Aviation is responsible for about 2.4% of the world’s CO2 emissions and 3.5% of human-induced climate change when other greenhouse gases and contrails are accounted for. In March 2020, the respected German consultancy Roland Berger forecast that if other industries decarbonize in line with current projections, aviation could account for up to 24% of global emissions by 2050 unless there is a significant technological shift.
In Sweden, the first fossil-free steel has been delivered to Volvo for truck manufacture. Fossil-free steel will be roughly 20-30% more expensive than steel made with fossil fuels. Airbus and a host of smaller companies, many of them start-ups, are developing planes that can be powered by hydrogen. Hydrogen can be burnt in an engine or used in a fuel cell that combines hydrogen and oxygen to produce electricity, heat, and water or to make drop-in synthetic sustainable aviation fuels (synfuels). Synfuels are drop-in replacements for fossil-based kerosene and require no significant aircraft or engine changes.
When we burn fossil fuels, we are using an energy source laid down millennia ago, and we release greenhouse gases that threaten the survival of our species. Coal and oil were created by the sun’s energy captured by photosynthesis, as dead plant matter compressed by geological forces to make carbon-dense coal. The clue is in the name – when we burn coal and oil, we are burning fossil fuels and releasing greenhouse gases. Because our economic system does not ensure that the polluter pays, greenhouse gases are emitted at no cost to the companies that burn coal and oil but at very high cost to all of us as we make our world uninhabitable.
We have understood the process of electrolysis since the early nineteenth century when William Nicholson and Anthony Carlisle attached two wires to either side of Volta’s battery and placed the other ends in a tube filled with water, hydrogen, and oxygen were produced. Alkaline electrolyzers were developed in the 1920s and 1930s for the commercial production of hydrogen using low-cost hydroelectricity, primarily for the manufacture of ammonia fertilizers.

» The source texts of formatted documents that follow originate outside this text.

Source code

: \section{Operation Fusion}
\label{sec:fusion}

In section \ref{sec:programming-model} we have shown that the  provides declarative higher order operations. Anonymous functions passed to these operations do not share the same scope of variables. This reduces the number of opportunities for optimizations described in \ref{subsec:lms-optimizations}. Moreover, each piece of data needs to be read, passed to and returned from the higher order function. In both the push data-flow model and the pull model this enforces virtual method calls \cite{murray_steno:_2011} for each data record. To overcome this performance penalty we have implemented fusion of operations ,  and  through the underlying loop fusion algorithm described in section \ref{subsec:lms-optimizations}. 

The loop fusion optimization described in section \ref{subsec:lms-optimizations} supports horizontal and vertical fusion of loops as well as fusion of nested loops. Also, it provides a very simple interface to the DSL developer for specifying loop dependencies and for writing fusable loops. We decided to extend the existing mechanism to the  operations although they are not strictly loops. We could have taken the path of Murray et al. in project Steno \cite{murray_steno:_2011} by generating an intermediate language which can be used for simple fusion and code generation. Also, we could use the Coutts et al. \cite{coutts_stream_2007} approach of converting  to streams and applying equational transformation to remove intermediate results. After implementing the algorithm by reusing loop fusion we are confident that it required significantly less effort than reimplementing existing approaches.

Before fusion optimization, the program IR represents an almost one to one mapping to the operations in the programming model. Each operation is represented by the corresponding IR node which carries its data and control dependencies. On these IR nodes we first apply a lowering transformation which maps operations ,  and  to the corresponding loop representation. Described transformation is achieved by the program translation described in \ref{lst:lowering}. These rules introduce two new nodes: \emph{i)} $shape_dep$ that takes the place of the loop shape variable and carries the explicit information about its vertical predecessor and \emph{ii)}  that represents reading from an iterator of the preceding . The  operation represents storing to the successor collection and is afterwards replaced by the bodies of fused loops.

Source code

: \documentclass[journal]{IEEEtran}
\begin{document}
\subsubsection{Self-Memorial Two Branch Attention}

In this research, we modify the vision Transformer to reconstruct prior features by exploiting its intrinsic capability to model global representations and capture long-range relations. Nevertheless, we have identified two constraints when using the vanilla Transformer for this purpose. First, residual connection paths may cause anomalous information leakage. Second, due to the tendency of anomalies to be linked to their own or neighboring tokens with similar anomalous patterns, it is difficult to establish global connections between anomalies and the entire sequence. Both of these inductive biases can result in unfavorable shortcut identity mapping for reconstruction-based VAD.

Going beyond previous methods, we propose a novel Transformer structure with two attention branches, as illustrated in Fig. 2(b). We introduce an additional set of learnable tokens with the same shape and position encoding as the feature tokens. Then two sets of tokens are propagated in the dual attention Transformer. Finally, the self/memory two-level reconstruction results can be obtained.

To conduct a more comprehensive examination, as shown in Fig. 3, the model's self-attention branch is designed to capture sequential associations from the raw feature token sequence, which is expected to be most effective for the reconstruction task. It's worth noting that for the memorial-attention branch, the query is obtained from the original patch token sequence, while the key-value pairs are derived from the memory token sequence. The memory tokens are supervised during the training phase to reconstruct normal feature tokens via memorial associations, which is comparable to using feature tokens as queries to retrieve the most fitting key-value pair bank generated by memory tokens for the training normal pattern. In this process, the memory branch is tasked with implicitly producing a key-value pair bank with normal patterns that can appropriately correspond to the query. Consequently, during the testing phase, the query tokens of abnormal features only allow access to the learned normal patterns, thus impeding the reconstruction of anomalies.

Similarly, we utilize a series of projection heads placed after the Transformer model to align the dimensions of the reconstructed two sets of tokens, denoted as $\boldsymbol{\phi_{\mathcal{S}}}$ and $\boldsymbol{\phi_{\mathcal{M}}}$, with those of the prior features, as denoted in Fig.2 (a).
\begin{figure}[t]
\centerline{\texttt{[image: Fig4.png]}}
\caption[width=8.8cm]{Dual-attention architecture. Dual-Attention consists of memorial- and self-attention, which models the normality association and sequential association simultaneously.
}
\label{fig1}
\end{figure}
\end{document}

Biden’s Energy Secretary, Jennifer Granholm, has recently announced a plan to ensure affordability of clean energies by decreasing costs, hoping to reduce the cost of hydrogen by 80% by 2030, from around $5/kg today to $1/kg by 2030.
Blue hydrogen is created from fossil fuels and, without effective carbon capture and storage, emits greenhouse gases. Green hydrogen is produced using solar or wind energy, a process that emits no greenhouse gases.
The Royal Foundation launched five Earthshots inspired by John F. Kennedy’s Moonshot. The first winners were announced on Sunday. They included Enapter for their AEM Electrolyser, which produces green hydrogen and is scalable.
It is reasonable to assume that as green hydrogen scales up the costs of production will decline and become comparable with blue hydrogen costs, producing:
- a fuel that can power aricraft without greenhouse gas emissions;
- provide long and short-term storage
- the potentail for hydrogen to be generated anywhere that renewable energy is available. SPGlobal expects “the lowest-cost green hydrogen most likely stemming from resource-rich regions such as Chile, Australia, or Saudi Arabia, where the average net present cost of solar renewable energy (Levelized cost of electricity; LCOE) could fall below $20/MWh by 2030.”
In the Canary Islands, SEAFUEL is generating hydrogen from seawater using only sunshine. Imagine a Caribbean island becoming self-sufficient in clean energy and able to sell hydrogen to airlines.